Poi torna sul vero punto dolente dei 27. Perché per fare tutto questo, a cominciare dall’armonizzazione delle nostre regole e dalla necessità di rendere di nuovo competitivo il nostro sistema, servono almeno 800 miliardi l’anno. La “Bussola per la competitività”, da poco approvata dalla Commissione, si inserisce pienamente in questo tracciato. Vanno cercati fondi privati ma anche pubblici. A suo giudizio ci sarebbe bisogno di «emettere debito comune, per definizione sovranazionale ». Una misura che rappresenta un tabù per molti Paesi, soprattutto i “frugali” del nord ma che l’ex premier considera essenziale. «Non abbiamo alternative — avverte — Siamo riusciti a vivere in una situazione piuttosto confortevole, ora questo mondo confortevole è finito».
Di certo la prima sfida è rappresentata dall’aggressività della Russia e anche per questo Draghi fa presente che la nostra difesa è «vulnerabile » e i 27 devono abbandonare la loro «frammentazione». Per di più, in questo contesto, gli europei devono fronteggiare non solo il Cremlino, ma anche l’ascesa della Cina e il protagonismo Usa che ci costringerà ad una guerra commerciale con i dazi. Tra i primi provvedimenti da adottare, allora, c’è sicuramente quello di abbassare i prezzi dell’energia anche perché il consumo «triplicherà entro il 2030» e «la decarbonizzazione può essere sostenibile solo se i suoi benefici vengono anticipati ». Lo stop alle auto a benzina è «sbagliato» se non si impone «l’installazione di sistemi di ricarica».
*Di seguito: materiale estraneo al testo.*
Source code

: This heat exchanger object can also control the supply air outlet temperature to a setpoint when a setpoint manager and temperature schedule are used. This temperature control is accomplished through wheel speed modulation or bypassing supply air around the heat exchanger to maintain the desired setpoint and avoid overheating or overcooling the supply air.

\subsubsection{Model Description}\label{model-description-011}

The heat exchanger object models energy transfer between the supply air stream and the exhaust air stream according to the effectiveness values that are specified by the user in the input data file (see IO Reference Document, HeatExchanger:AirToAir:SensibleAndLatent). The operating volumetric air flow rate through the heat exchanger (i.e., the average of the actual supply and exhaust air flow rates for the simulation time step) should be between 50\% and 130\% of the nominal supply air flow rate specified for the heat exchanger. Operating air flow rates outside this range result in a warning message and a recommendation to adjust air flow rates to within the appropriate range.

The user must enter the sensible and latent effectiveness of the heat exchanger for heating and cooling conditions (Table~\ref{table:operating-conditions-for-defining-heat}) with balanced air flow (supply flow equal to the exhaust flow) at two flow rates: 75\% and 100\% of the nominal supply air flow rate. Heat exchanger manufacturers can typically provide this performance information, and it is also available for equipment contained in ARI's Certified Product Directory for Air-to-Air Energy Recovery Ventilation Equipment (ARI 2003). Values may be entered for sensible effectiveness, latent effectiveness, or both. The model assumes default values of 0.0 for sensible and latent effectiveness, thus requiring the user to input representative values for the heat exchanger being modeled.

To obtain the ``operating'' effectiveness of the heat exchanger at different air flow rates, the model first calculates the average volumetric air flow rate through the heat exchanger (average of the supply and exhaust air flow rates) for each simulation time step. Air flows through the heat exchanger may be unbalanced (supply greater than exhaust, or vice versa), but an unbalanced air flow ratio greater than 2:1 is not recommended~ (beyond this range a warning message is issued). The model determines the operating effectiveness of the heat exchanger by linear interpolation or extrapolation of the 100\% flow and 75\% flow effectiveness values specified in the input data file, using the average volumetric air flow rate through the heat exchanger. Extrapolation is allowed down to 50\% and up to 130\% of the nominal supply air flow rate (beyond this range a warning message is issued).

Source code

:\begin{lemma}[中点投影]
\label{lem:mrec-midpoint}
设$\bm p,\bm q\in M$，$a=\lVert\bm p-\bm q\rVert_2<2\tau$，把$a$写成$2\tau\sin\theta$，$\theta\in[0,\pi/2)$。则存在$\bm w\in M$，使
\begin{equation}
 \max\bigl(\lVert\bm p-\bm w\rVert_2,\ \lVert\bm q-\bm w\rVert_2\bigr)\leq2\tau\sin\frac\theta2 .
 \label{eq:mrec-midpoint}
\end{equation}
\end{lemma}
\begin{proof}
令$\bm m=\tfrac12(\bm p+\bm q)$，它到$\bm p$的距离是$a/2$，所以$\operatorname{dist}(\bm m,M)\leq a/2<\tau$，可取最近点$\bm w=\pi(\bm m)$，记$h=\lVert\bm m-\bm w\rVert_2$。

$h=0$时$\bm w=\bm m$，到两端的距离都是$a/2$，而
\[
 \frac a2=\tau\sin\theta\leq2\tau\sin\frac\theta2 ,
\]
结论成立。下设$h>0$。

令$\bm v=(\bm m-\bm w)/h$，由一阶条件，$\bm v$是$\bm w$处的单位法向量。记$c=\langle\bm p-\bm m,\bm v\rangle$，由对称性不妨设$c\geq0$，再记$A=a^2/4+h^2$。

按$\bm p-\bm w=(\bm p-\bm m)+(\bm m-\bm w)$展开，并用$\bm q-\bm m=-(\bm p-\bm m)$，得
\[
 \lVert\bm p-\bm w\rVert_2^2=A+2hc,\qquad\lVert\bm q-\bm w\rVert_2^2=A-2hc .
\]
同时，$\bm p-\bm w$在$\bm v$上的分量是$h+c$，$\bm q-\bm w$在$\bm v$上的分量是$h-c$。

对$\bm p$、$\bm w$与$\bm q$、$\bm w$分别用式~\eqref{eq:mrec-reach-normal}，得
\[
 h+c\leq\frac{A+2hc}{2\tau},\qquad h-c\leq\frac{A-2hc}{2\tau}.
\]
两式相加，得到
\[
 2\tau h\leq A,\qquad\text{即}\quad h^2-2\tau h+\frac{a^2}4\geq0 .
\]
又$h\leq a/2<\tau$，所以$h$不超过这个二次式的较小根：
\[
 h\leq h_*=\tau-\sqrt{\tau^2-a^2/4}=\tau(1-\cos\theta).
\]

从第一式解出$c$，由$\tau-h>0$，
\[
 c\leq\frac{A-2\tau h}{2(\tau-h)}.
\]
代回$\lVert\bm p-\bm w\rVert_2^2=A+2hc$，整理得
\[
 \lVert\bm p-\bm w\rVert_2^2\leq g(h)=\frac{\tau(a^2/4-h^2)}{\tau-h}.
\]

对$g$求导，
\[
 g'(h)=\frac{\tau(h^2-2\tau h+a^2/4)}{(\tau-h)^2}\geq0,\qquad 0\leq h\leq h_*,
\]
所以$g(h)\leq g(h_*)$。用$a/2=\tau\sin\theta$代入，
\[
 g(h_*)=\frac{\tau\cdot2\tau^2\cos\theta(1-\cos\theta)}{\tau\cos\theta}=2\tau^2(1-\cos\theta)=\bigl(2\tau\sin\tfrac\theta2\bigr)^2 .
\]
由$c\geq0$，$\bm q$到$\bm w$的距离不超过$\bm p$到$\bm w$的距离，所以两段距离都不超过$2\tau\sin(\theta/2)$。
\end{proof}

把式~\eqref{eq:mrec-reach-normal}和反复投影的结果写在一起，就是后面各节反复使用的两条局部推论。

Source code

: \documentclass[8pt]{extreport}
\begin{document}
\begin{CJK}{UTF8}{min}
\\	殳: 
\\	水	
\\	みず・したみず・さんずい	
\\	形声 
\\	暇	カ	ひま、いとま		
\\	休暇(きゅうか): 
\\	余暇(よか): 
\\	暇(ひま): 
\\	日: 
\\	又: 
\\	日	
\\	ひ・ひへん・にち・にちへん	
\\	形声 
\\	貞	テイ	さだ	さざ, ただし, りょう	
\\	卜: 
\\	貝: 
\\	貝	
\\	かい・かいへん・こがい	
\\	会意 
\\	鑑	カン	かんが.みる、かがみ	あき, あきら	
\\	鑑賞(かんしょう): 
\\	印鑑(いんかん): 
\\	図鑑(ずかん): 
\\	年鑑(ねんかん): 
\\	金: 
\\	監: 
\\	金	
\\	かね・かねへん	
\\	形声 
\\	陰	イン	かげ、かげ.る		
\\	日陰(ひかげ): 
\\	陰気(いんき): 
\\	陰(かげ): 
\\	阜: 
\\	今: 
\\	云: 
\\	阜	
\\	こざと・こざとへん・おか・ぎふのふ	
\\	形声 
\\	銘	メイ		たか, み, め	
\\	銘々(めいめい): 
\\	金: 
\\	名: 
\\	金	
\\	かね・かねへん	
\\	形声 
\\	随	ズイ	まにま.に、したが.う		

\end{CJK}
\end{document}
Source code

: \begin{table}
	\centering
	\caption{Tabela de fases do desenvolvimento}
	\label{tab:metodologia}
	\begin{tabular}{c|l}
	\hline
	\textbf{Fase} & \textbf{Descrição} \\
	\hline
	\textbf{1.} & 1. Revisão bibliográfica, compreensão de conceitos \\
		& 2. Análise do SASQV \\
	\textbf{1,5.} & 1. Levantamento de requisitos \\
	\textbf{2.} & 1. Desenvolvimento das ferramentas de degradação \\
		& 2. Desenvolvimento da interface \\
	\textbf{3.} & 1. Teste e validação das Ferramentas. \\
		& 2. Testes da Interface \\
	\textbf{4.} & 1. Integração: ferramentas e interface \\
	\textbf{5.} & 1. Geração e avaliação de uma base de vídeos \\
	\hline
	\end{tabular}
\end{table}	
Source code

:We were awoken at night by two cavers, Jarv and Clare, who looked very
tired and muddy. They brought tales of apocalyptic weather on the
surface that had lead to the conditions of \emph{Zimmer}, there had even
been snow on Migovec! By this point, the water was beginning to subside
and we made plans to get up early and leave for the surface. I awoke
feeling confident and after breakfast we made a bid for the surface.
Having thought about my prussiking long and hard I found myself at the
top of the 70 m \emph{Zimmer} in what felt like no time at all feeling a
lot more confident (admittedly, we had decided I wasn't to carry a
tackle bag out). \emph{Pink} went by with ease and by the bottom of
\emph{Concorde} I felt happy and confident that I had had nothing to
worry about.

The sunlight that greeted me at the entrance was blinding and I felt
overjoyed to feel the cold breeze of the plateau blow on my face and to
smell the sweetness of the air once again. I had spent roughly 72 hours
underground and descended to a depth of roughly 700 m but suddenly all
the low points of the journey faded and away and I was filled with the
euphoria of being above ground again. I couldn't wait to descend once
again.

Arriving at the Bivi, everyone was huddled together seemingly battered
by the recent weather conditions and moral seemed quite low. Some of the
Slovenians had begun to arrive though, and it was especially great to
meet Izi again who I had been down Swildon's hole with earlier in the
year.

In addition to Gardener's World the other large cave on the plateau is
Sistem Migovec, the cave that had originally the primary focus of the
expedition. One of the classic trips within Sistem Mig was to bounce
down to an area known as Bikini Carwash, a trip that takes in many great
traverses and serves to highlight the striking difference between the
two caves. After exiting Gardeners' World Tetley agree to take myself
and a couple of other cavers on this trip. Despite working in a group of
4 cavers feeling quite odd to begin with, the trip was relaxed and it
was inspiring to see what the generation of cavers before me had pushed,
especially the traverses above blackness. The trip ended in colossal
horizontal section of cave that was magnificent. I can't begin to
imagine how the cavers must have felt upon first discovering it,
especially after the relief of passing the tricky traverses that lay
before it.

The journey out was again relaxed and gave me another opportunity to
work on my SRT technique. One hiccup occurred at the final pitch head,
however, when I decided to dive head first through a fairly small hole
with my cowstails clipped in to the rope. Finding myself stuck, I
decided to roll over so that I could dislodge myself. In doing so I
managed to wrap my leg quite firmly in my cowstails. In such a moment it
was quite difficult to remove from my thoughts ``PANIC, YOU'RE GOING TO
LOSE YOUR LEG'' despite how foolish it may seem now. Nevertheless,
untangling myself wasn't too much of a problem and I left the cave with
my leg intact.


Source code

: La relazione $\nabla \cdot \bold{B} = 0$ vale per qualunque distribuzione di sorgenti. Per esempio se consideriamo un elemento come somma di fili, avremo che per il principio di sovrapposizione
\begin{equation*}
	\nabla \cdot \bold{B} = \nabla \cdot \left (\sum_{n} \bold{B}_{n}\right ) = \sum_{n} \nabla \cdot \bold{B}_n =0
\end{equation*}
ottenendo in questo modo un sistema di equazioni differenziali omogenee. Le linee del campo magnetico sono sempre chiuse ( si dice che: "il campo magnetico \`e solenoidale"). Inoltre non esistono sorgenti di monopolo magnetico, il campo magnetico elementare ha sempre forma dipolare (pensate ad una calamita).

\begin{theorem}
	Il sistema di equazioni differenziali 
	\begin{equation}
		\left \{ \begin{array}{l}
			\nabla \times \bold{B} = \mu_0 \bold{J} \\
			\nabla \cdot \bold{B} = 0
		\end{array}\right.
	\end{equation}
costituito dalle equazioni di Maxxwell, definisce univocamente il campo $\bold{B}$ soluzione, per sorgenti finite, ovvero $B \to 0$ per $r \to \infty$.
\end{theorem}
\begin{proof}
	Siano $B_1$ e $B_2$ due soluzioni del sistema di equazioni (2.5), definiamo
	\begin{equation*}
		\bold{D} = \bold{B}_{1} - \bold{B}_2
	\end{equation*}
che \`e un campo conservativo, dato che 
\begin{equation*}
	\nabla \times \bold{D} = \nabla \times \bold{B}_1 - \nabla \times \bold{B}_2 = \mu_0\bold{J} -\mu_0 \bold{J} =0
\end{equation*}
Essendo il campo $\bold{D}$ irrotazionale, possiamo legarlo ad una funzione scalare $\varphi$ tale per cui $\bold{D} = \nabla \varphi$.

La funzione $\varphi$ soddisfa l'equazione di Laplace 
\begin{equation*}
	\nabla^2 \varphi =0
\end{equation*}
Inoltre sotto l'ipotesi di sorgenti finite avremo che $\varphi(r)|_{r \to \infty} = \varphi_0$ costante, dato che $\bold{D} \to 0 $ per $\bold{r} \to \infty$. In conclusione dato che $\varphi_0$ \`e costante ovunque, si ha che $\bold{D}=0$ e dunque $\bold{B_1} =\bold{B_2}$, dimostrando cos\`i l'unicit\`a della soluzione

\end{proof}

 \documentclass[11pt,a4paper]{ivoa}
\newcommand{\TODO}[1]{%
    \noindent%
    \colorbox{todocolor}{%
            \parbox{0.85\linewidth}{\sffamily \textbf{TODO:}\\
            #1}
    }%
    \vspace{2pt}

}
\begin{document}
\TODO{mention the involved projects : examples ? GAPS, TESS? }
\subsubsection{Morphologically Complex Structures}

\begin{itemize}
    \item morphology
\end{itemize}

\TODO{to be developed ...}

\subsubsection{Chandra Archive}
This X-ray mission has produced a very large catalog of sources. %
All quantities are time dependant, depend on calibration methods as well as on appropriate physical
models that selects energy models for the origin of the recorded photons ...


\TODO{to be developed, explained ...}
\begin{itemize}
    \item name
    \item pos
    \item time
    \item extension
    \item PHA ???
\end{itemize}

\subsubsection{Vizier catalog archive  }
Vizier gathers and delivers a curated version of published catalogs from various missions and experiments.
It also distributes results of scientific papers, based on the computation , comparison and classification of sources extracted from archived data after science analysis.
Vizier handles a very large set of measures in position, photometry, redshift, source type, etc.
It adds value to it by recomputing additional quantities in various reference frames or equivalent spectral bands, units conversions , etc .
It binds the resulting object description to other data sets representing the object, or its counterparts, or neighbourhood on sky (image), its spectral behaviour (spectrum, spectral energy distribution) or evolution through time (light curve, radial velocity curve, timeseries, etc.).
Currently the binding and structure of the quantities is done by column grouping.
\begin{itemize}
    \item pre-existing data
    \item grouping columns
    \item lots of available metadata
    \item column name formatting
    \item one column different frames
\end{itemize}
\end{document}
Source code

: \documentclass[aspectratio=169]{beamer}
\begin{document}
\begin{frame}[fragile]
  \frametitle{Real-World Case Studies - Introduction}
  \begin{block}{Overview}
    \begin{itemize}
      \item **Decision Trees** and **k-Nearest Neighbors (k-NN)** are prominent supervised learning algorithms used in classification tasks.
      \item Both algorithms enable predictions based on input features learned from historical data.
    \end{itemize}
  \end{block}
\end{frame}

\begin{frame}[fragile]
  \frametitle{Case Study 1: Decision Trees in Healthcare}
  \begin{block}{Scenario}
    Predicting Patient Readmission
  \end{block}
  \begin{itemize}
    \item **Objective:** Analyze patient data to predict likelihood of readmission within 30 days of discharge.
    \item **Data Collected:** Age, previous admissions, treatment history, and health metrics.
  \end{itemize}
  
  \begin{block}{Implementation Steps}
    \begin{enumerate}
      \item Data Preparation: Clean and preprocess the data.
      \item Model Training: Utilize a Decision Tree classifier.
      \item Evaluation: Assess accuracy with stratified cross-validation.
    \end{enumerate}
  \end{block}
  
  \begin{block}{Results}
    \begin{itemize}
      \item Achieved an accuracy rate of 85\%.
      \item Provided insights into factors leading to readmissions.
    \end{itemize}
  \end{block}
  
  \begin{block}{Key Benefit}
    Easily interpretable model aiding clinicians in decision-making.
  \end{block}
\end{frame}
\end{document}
Una parte delle indicazioni di Draghi sono presenti nel “Clean Industrial Deal”, il provvedimento che la Commissione Ue approverà la prossima settimana. Nella bozza si ricorda che gli Stati possono ridurre le imposte nella bolletta elettrica e si prevede il cosiddetto “disaccoppiamento” per slegare il prezzo dell’elettricità dal costo del gas.
L’obiettivo complessivo è mobilitare circa 480 miliardi l’anno. Ma si tratta, al momento, non di risorse nuove ma già previste nel bilancio comunitario.